# [Assigned task]
For every line in the entries that contains "between", show the whole line.

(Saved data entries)
+--

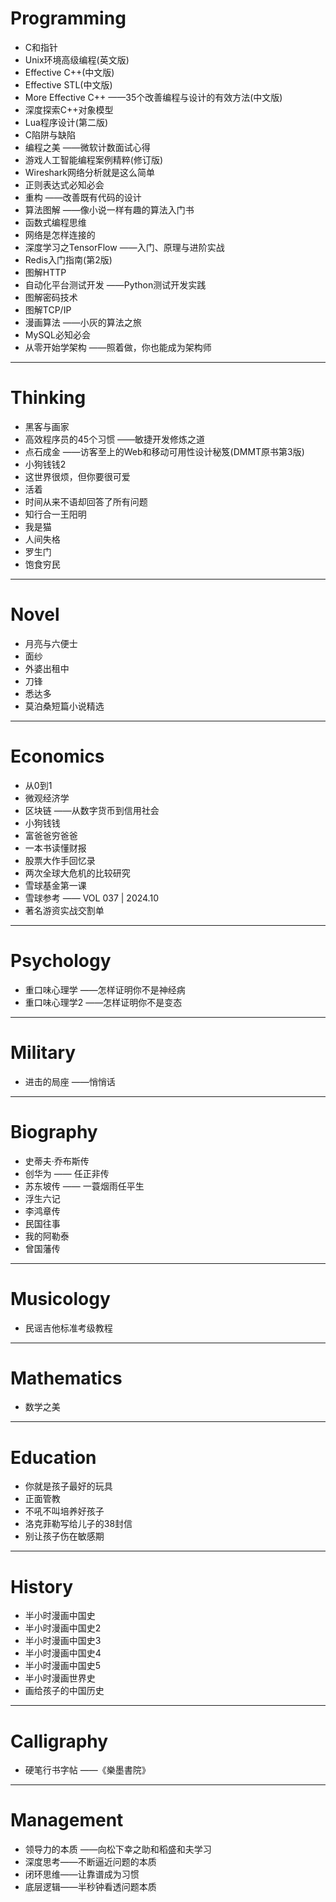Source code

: # Programming

- C和指针
- Unix环境高级编程(英文版)
- Effective C++(中文版)
- Effective STL(中文版)
- More Effective C++ ——35个改善编程与设计的有效方法(中文版)
- 深度探索C++对象模型
- Lua程序设计(第二版)
- C陷阱与缺陷
- 编程之美 ——微软计数面试心得
- 游戏人工智能编程案例精粹(修订版)
- Wireshark网络分析就是这么简单
- 正则表达式必知必会
- 重构 ——改善既有代码的设计
- 算法图解 ——像小说一样有趣的算法入门书
- 函数式编程思维
- 网络是怎样连接的
- 深度学习之TensorFlow ——入门、原理与进阶实战
- Redis入门指南(第2版)
- 图解HTTP
- 自动化平台测试开发 ——Python测试开发实践
- 图解密码技术
- 图解TCP/IP
- 漫画算法 ——小灰的算法之旅
- MySQL必知必会
- 从零开始学架构 ——照着做，你也能成为架构师

---
# Thinking

- 黑客与画家
- 高效程序员的45个习惯 ——敏捷开发修炼之道
- 点石成金 ——访客至上的Web和移动可用性设计秘笈(DMMT原书第3版)
- 小狗钱钱2
- 这世界很烦，但你要很可爱
- 活着
- 时间从来不语却回答了所有问题
- 知行合一王阳明
- 我是猫
- 人间失格
- 罗生门
- 饱食穷民

---
# Novel

- 月亮与六便士
- 面纱
- 外婆出租中
- 刀锋
- 悉达多
- 莫泊桑短篇小说精选

---
# Economics

- 从0到1
- 微观经济学
- 区块链 ——从数字货币到信用社会
- 小狗钱钱
- 富爸爸穷爸爸
- 一本书读懂财报
- 股票大作手回忆录
- 两次全球大危机的比较研究
- 雪球基金第一课
- 雪球参考 —— VOL 037 | 2024.10
- 著名游资实战交割单

---
# Psychology

- 重口味心理学 ——怎样证明你不是神经病
- 重口味心理学2 ——怎样证明你不是变态

---
# Military

- 进击的局座 ——悄悄话

---
# Biography

- 史蒂夫·乔布斯传
- 创华为 —— 任正非传
- 苏东坡传 —— 一蓑烟雨任平生
- 浮生六记
- 李鸿章传
- 民国往事
- 我的阿勒泰
- 曾国藩传

---
# Musicology

- 民谣吉他标准考级教程

---
# Mathematics

- 数学之美

---
# Education

- 你就是孩子最好的玩具
- 正面管教
- 不吼不叫培养好孩子
- 洛克菲勒写给儿子的38封信
- 别让孩子伤在敏感期

---
# History

- 半小时漫画中国史
- 半小时漫画中国史2
- 半小时漫画中国史3
- 半小时漫画中国史4
- 半小时漫画中国史5
- 半小时漫画世界史
- 画给孩子的中国历史

---
# Calligraphy

- 硬笔行书字帖 ——《樂墨書院》


---
# Management

- 领导力的本质 ——向松下幸之助和稻盛和夫学习
- 深度思考——不断逼近问题的本质
- 闭环思维——让靠谱成为习惯
- 底层逻辑——半秒钟看透问题本质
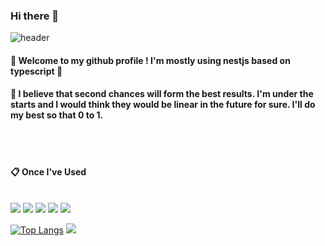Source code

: ### Hi there 👋
![header](https://capsule-render.vercel.app/api?type=Waving&text=softwareengineer)

####  :wave: Welcome to my github profile ! I'm mostly using nestjs based on typescript 🫶

#### :wave: I believe that second chances will form the best results. I'm under the starts and I would think they would be linear in the future for sure. I'll do my best so that 0 to 1.</p>


 <br/>
 <br/>
  
####  :clipboard: Once I've Used 
  
 <br/>
<img src="https://img.shields.io/badge/NESTJS-F80000?style=for-the-badge&logo=nestjs&logoColor=black">
<img src="https://img.shields.io/badge/TypeScript-007396?style=for-the-badge&logo=typescript&logoColor=black">
<img src="https://img.shields.io/badge/MySQL-4479A1?style=for-the-badge&logo=MYSQL&logoColor=black">
<img src="https://img.shields.io/badge/Prisma-2C2255?style=for-the-badge&logo=prisma&logoColor=black">
<img src="https://img.shields.io/badge/Redis-F70000?style=for-the-badge&logo=redis&logoColor=black">

  <br/>
  
[![Top Langs](https://github-readme-stats.vercel.app/api/top-langs/?username=chanoking&layout=compact)](https://github.com/chanoking/github-readme-stats)
	<img src="https://github-readme-stats.vercel.app/api?username=chanoking&show_icons=true">  



<!--
**chanoking/chanoking** is a ✨ _special_ ✨ repository because its `README.md` (this file) appears on your GitHub profile.

Here are some ideas to get you started:

- 🔭 I’m currently working on ...
- 🌱 I’m currently learning ...
- 👯 I’m looking to collaborate on ...
- 🤔 I’m looking for help with ...
- 💬 Ask me about ...
- 📫 How to reach me: ...
- 😄 Pronouns: ...
- ⚡ Fun fact: ...
-->

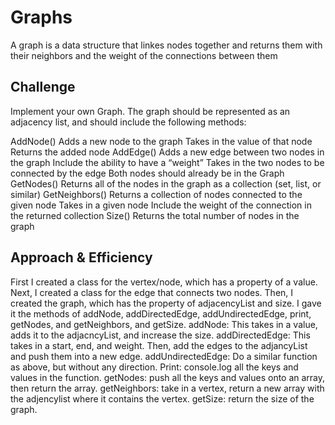 # Graphs
A graph is a data structure that linkes nodes together and returns them with their neighbors and the weight of the connections between them

## Challenge
Implement your own Graph. The graph should be represented as an adjacency list, and should include the following methods:

AddNode()
Adds a new node to the graph
Takes in the value of that node
Returns the added node
AddEdge()
Adds a new edge between two nodes in the graph
Include the ability to have a “weight”
Takes in the two nodes to be connected by the edge
Both nodes should already be in the Graph
GetNodes()
Returns all of the nodes in the graph as a collection (set, list, or similar)
GetNeighbors()
Returns a collection of nodes connected to the given node
Takes in a given node
Include the weight of the connection in the returned collection
Size()
Returns the total number of nodes in the graph

## Approach & Efficiency
First I created a class for the vertex/node, which has a property of a value.
Next, I created a class for the edge that connects two nodes.
Then, I created the graph, which has the property of adjacencyList and size. I gave it the methods of addNode, addDirectedEdge, addUndirectedEdge, print, getNodes, and getNeighbors, and getSize.
addNode: This takes in a value, adds it to the adjacncyList, and increase the size.
addDirectedEdge: This takes in a start, end, and weight. Then, add the edges to the adjancyList and push them into a new edge.
addUndirectedEdge: Do a similar function as above, but without any direction.
Print: console.log all the keys and values in the function.
getNodes: push all the keys and values onto an array, then return the array.
getNeighbors: take in a vertex, return a new array with the adjencylist where it contains the vertex.
getSize: return the size of the graph.
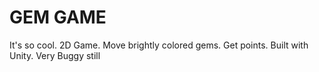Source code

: # GEM GAME
It's so cool. 2D Game. Move brightly colored gems. 
Get points. Built with Unity. Very Buggy still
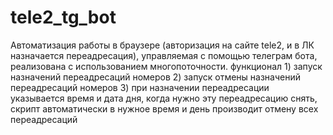 # tele2_tg_bot

Автоматизация работы в браузере (авторизация на сайте tele2, и в ЛК назначается переадресация), управляемая с помощью телеграм бота, реализована с использованием многопоточности.
функционал 1) запуск назначений переадресаций номеров
           2) запуск отмены назначений переадресаций номеров
           3) при назначении переадресации указывается время и дата дня, когда нужно эту переадресацию снять, скрипт автоматически в нужное время и день производит отмену всех переадресаций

+--

# [Response to the task]
A graph is a data structure that linkes nodes together and returns them with their neighbors and the weight of the connections between them
Adds a new edge between two nodes in the graph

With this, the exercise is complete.